Lions turf head coach DeVone Claybrooks after last-place finish in CFL West
'We failed on the field, we failed off the field,' says team president Rick LeLacheur
A failure to deliver on high expectations led to the B.C. Lions' decision to dismiss head coach DeVone Claybrooks on Wednesday, a few days after the team completed a disappointing 5-13 season with a 21-16 loss to Calgary.
"The best classification I can make is that we failed," Lions president Rick LeLacheur told assembled media at the team's practice facility on Wednesday.
"We failed as a team," he said. "We failed on the field, we failed off the field and it's our job to make sure we fix it. In evaluations of the entire organization, we felt it in the best interest of the B.C. Lions football club that we would move on with a new head coach. Unfortunately, these things happen. They're never nice but it is part of the game."
Claybrooks was hired last December to replace Wally Buono, who retired at the end of the 2018 season after 46 years in the CFL. Claybrooks joined the Lions after seven years with the Stampeders, including three as defensive co-ordinator, and went out on top as Calgary won the Grey Cup last fall.
At the end of August, offensive line coach Bryan Chiu, one of six first-year assistants working under Claybrooks, was replaced by Kelly Bates. The team went on a four-game winning streak, but couldn't sustain those results.
We have a foundation to build on, and we're not as far off as our record indicates.— Lions general manager Ed Hervey
The Lions' season effectively ended in Week 19, when they were eliminated from the playoffs after a loss to the Edmonton Eskimos in which Reilly suffered a season-ending wrist injury.
General manager Ed Hervey, in his second year with the Lions, said he and the rest of the organization also bear responsibility for the disappointing on-field results.
"I'm just as guilty of the tough season as we all are," he said. "I don't think there's anyone in this organization or on this team that's going to hold [himself] more accountable to the results than myself.
Search for coach begins now
"I feel like, moving forward, we have a foundation to build on, and I look at it and see that we're not as far off as our record indicates. There's other areas where we can grow and be better.

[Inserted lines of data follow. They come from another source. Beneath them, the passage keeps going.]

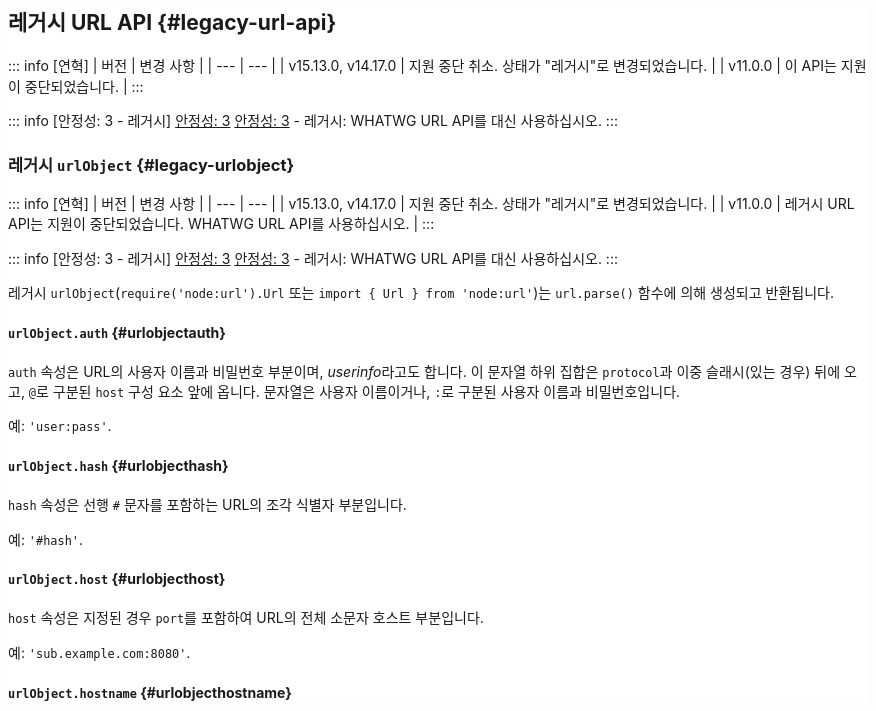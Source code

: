 

## 레거시 URL API {#legacy-url-api}

::: info [연혁]
| 버전 | 변경 사항 |
| --- | --- |
| v15.13.0, v14.17.0 | 지원 중단 취소. 상태가 "레거시"로 변경되었습니다. |
| v11.0.0 | 이 API는 지원이 중단되었습니다. |
:::

::: info [안정성: 3 - 레거시]
[안정성: 3](/ko/nodejs/api/documentation#stability-index) [안정성: 3](/ko/nodejs/api/documentation#stability-index) - 레거시: WHATWG URL API를 대신 사용하십시오.
:::

### 레거시 `urlObject` {#legacy-urlobject}

::: info [연혁]
| 버전 | 변경 사항 |
| --- | --- |
| v15.13.0, v14.17.0 | 지원 중단 취소. 상태가 "레거시"로 변경되었습니다. |
| v11.0.0 | 레거시 URL API는 지원이 중단되었습니다. WHATWG URL API를 사용하십시오. |
:::

::: info [안정성: 3 - 레거시]
[안정성: 3](/ko/nodejs/api/documentation#stability-index) [안정성: 3](/ko/nodejs/api/documentation#stability-index) - 레거시: WHATWG URL API를 대신 사용하십시오.
:::

레거시 `urlObject`(`require('node:url').Url` 또는 `import { Url } from 'node:url'`)는 `url.parse()` 함수에 의해 생성되고 반환됩니다.

#### `urlObject.auth` {#urlobjectauth}

`auth` 속성은 URL의 사용자 이름과 비밀번호 부분이며, *userinfo*라고도 합니다. 이 문자열 하위 집합은 `protocol`과 이중 슬래시(있는 경우) 뒤에 오고, `@`로 구분된 `host` 구성 요소 앞에 옵니다. 문자열은 사용자 이름이거나, `:`로 구분된 사용자 이름과 비밀번호입니다.

예: `'user:pass'`.

#### `urlObject.hash` {#urlobjecthash}

`hash` 속성은 선행 `#` 문자를 포함하는 URL의 조각 식별자 부분입니다.

예: `'#hash'`.

#### `urlObject.host` {#urlobjecthost}

`host` 속성은 지정된 경우 `port`를 포함하여 URL의 전체 소문자 호스트 부분입니다.

예: `'sub.example.com:8080'`.

#### `urlObject.hostname` {#urlobjecthostname}
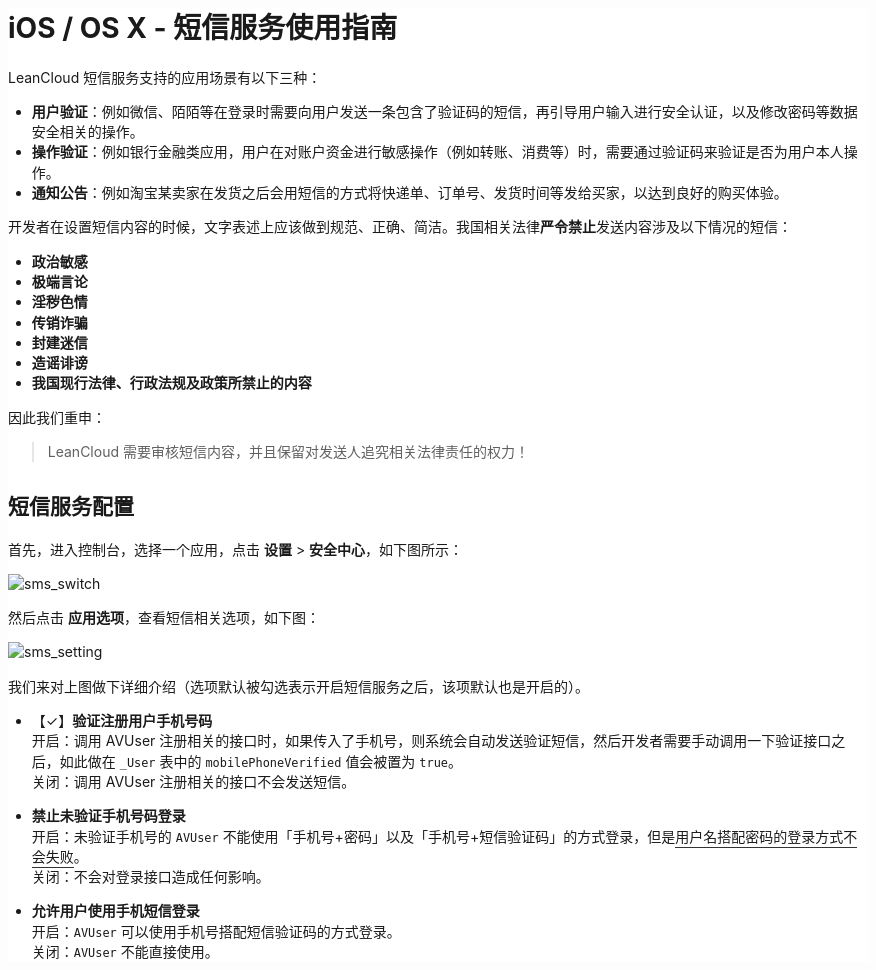 













# iOS / OS X - 短信服务使用指南

LeanCloud 短信服务支持的应用场景有以下三种：

* **用户验证**：例如微信、陌陌等在登录时需要向用户发送一条包含了验证码的短信，再引导用户输入进行安全认证，以及修改密码等数据安全相关的操作。
* **操作验证**：例如银行金融类应用，用户在对账户资金进行敏感操作（例如转账、消费等）时，需要通过验证码来验证是否为用户本人操作。
* **通知公告**：例如淘宝某卖家在发货之后会用短信的方式将快递单、订单号、发货时间等发给买家，以达到良好的购买体验。

开发者在设置短信内容的时候，文字表述上应该做到规范、正确、简洁。我国相关法律**严令禁止**发送内容涉及以下情况的短信：

* **政治敏感**
* **极端言论**
* **淫秽色情**
* **传销诈骗**
* **封建迷信**
* **造谣诽谤**
* **我国现行法律、行政法规及政策所禁止的内容**

因此我们重申：

>LeanCloud 需要审核短信内容，并且保留对发送人追究相关法律责任的权力！

## 短信服务配置

首先，进入控制台，选择一个应用，点击 **设置** > **安全中心**，如下图所示：

![sms_switch](images/sms_switch_setting.png)

然后点击 **应用选项**，查看短信相关选项，如下图：

![sms_setting](images/sms_setting_option.png)

我们来对上图做下详细介绍（选项默认被勾选表示开启短信服务之后，该项默认也是开启的）。

- 【&check;】**验证注册用户手机号码**  
  开启：调用 AVUser 注册相关的接口时，如果传入了手机号，则系统会自动发送验证短信，然后开发者需要手动调用一下验证接口之后，如此做在 `_User` 表中的 `mobilePhoneVerified` 值会被置为 `true`。  
  关闭：调用 AVUser 注册相关的接口不会发送短信。

- **禁止未验证手机号码登录**  
  开启：未验证手机号的 `AVUser` 不能使用「手机号+密码」以及「手机号+短信验证码」的方式登录，但是<span style="border-bottom:1px solid #333; padding-bottom:2px">用户名搭配密码的登录方式不会失败</span>。  
  关闭：不会对登录接口造成任何影响。

- **允许用户使用手机短信登录**  
  开启：`AVUser` 可以使用手机号搭配短信验证码的方式登录。  
  关闭：`AVUser` 不能直接使用。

LeLacheur said the team's coaching search will begin immediately, but Hervey added that it's unlikely that a final decision will be made until after the playoffs conclude.
"The reality is that there are coaches that are in the post-season and you know how this thing goes — you can't speak to anyone until they're done. All available candidates that might be on teams that are in the playoffs, we have to wait for that process. It'll take as long as it takes to interview every candidate."
Hervey's looking for someone who's well-versed in the CFL game, but says the successful candidate won't necessarily need head-coaching experience.
Claybrooks' successor will have input on existing staff
"Success, as I see it, it requires structure," he said. "It requires discipline, it requires accountability and it requires professionalism. That person comes in here and will have those things before they set foot in the door. I'll take my chances on that, whether that man has experience or not.
Hervey said the new coach will have input on whether to retain any of Claybrooks' assistants, most of whom are on expiring one-year contracts.
"I'm going to give the potential head coach the opportunity to interview the coaches they want," he said. "We have guys on this coaching staff that are very solid in what they do.
"People may question collectively whether we're good enough or not, but the process has to be fair for the next head coach to interview and discuss the assistants that he may want to choose from. I'll have a major hand in that process."
Claybrooks' dismissal is the second CFL coaching change in less than a week. The Ottawa Redblacks parted ways with Rick Campbell on Monday.